# What is the final concentration of the solution produced when 225.5 ml of a 0.09988 M solution of...

## Question:

What is the final concentration of the solution produced when {eq}225.5 \ ml {/eq} of a {eq}0.09988 \ M {/eq} solution of {eq}Na_2CO_3 {/eq} is allowed to evaporate until the solution volume is reduced to {eq}45.00 \ ml {/eq}?

## Dilution Equation:

The equation which is utilized for the determination or evaluation of an unknown concentration in mol/L is named as the dilution equation. The dilution equation consists of two volumes along with two concentrations of the given solution.

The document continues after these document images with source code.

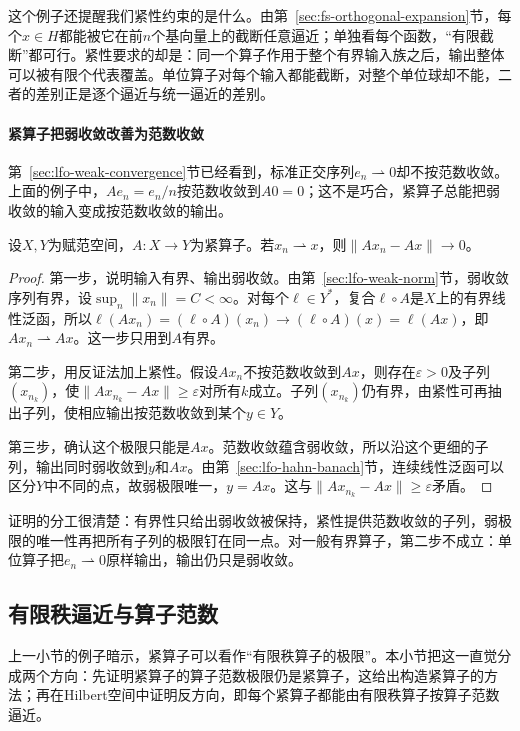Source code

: 这个例子还提醒我们紧性约束的是什么。由第~\ref{sec:fs-orthogonal-expansion}节，每个$x\in H$都能被它在前$n$个基向量上的截断任意逼近；单独看每个函数，“有限截断”都可行。紧性要求的却是：同一个算子作用于整个有界输入族之后，输出整体可以被有限个代表覆盖。单位算子对每个输入都能截断，对整个单位球却不能，二者的差别正是逐个逼近与统一逼近的差别。

\paragraph{紧算子把弱收敛改善为范数收敛}
第~\ref{sec:lfo-weak-convergence}节已经看到，标准正交序列$e_n\rightharpoonup0$却不按范数收敛。上面的例子中，$Ae_n=e_n/n$按范数收敛到$A0=0$；这不是巧合，紧算子总能把弱收敛的输入变成按范数收敛的输出。

\begin{theorem}[紧算子改善收敛]
\label{thm:ose-compact-weak-strong}
设$X,Y$为赋范空间，$A:X\to Y$为紧算子。若$x_n\rightharpoonup x$，则$\|Ax_n-Ax\|\to0$。
\end{theorem}

\begin{proof}
第一步，说明输入有界、输出弱收敛。由第~\ref{sec:lfo-weak-norm}节，弱收敛序列有界，设$\sup_n\|x_n\|=C<\infty$。对每个$\ell\in Y^*$，复合$\ell\circ A$是$X$上的有界线性泛函，所以$\ell(Ax_n)=(\ell\circ A)(x_n)\to(\ell\circ A)(x)=\ell(Ax)$，即$Ax_n\rightharpoonup Ax$。这一步只用到$A$有界。

第二步，用反证法加上紧性。假设$Ax_n$不按范数收敛到$Ax$，则存在$\varepsilon>0$及子列$(x_{n_k})$，使$\|Ax_{n_k}-Ax\|\geq\varepsilon$对所有$k$成立。子列$(x_{n_k})$仍有界，由紧性可再抽出子列，使相应输出按范数收敛到某个$y\in Y$。

第三步，确认这个极限只能是$Ax$。范数收敛蕴含弱收敛，所以沿这个更细的子列，输出同时弱收敛到$y$和$Ax$。由第~\ref{sec:lfo-hahn-banach}节，连续线性泛函可以区分$Y$中不同的点，故弱极限唯一，$y=Ax$。这与$\|Ax_{n_k}-Ax\|\geq\varepsilon$矛盾。
\end{proof}

证明的分工很清楚：有界性只给出弱收敛被保持，紧性提供范数收敛的子列，弱极限的唯一性再把所有子列的极限钉在同一点。对一般有界算子，第二步不成立：单位算子把$e_n\rightharpoonup0$原样输出，输出仍只是弱收敛。

\subsection{有限秩逼近与算子范数}
\label{sec:ose-finite-rank}

上一小节的例子暗示，紧算子可以看作“有限秩算子的极限”。本小节把这一直觉分成两个方向：先证明紧算子的算子范数极限仍是紧算子，这给出构造紧算子的方法；再在Hilbert空间中证明反方向，即每个紧算子都能由有限秩算子按算子范数逼近。

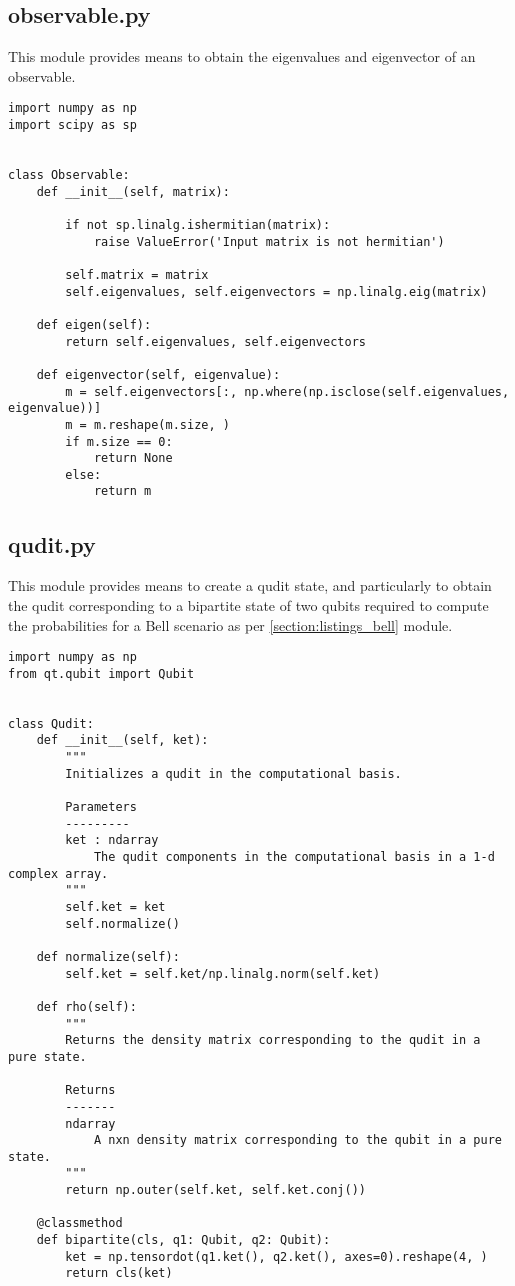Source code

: \subsection{observable.py}\label{section:listings_observable}
This module provides means to obtain the eigenvalues and eigenvector of an observable. 
\begin{verbatim}
import numpy as np
import scipy as sp


class Observable:
    def __init__(self, matrix):

        if not sp.linalg.ishermitian(matrix):
            raise ValueError('Input matrix is not hermitian')

        self.matrix = matrix
        self.eigenvalues, self.eigenvectors = np.linalg.eig(matrix)

    def eigen(self):
        return self.eigenvalues, self.eigenvectors

    def eigenvector(self, eigenvalue):
        m = self.eigenvectors[:, np.where(np.isclose(self.eigenvalues, eigenvalue))]
        m = m.reshape(m.size, )
        if m.size == 0:
            return None
        else:
            return m
\end{verbatim}
\newpage
\subsection{qudit.py}\label{section:listings_qudit}
This module provides means to create a qudit state, and particularly to obtain the qudit corresponding to a bipartite state of two qubits required to compute the probabilities for a Bell scenario as per \ref{section:listings_bell} module. 
\begin{verbatim}
import numpy as np
from qt.qubit import Qubit


class Qudit:
    def __init__(self, ket):
        """
        Initializes a qudit in the computational basis.

        Parameters
        ---------
        ket : ndarray
            The qudit components in the computational basis in a 1-d complex array.
        """
        self.ket = ket
        self.normalize()

    def normalize(self):
        self.ket = self.ket/np.linalg.norm(self.ket)

    def rho(self):
        """
        Returns the density matrix corresponding to the qudit in a pure state.

        Returns
        -------
        ndarray
            A nxn density matrix corresponding to the qubit in a pure state.
        """
        return np.outer(self.ket, self.ket.conj())

    @classmethod
    def bipartite(cls, q1: Qubit, q2: Qubit):
        ket = np.tensordot(q1.ket(), q2.ket(), axes=0).reshape(4, )
        return cls(ket)
\end{verbatim}
\newpage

## Answer and Explanation: 1

Given Data:

• The volume of {eq}{\rm{N}}{{\rm{a}}_{\rm{2}}}{\rm{C}}{{\rm{O}}_{\rm{3}}} {/eq} is {eq}{V_1} = 225.5{\rm{ mL}} {/eq}.
• The concentration of {eq}{\rm{N}}{{\rm{a}}_{\rm{2}}}{\rm{C}}{{\rm{O}}_{\rm{3}}} {/eq} is {eq}{M_1} = 0.09988{\rm{ M}} {/eq} .
• The reduced volume of the solution is {eq}{V_2} = 45.00\;{\rm{mL}} {/eq}.

The final concentration that is {eq}{M_2} {/eq} of the solution can be calculated as given below.

{eq}{M_2} = \dfrac{{{M_1}{V_1}}}{{{V_2}}} {/eq}

Where,

• {eq}{M_2} {/eq} is the final concentration.
• {eq}{V_2} {/eq} is the reduced volume.
• {eq}{M_1} {/eq} is the concentration of {eq}{\rm{N}}{{\rm{a}}_{\rm{2}}}{\rm{C}}{{\rm{O}}_{\rm{3}}} {/eq}.
• {eq}{V_1} {/eq} is the volume of {eq}{\rm{N}}{{\rm{a}}_{\rm{2}}}{\rm{C}}{{\rm{O}}_{\rm{3}}} {/eq}.

Substitute the respective values in above equation.

{eq}\begin{align*} {M_2} &= \dfrac{{0.09988{\rm{ M}} \times 225.5{\rm{ mL}}}}{{45.00\;{\rm{mL}}}}\\ &= \dfrac{{22.5}}{{45}}{\rm{M}}\\ &= 0.5\;{\rm{M}} \end{align*} {/eq}

Therefore, the final concentration of the solution produced is 0.5 M.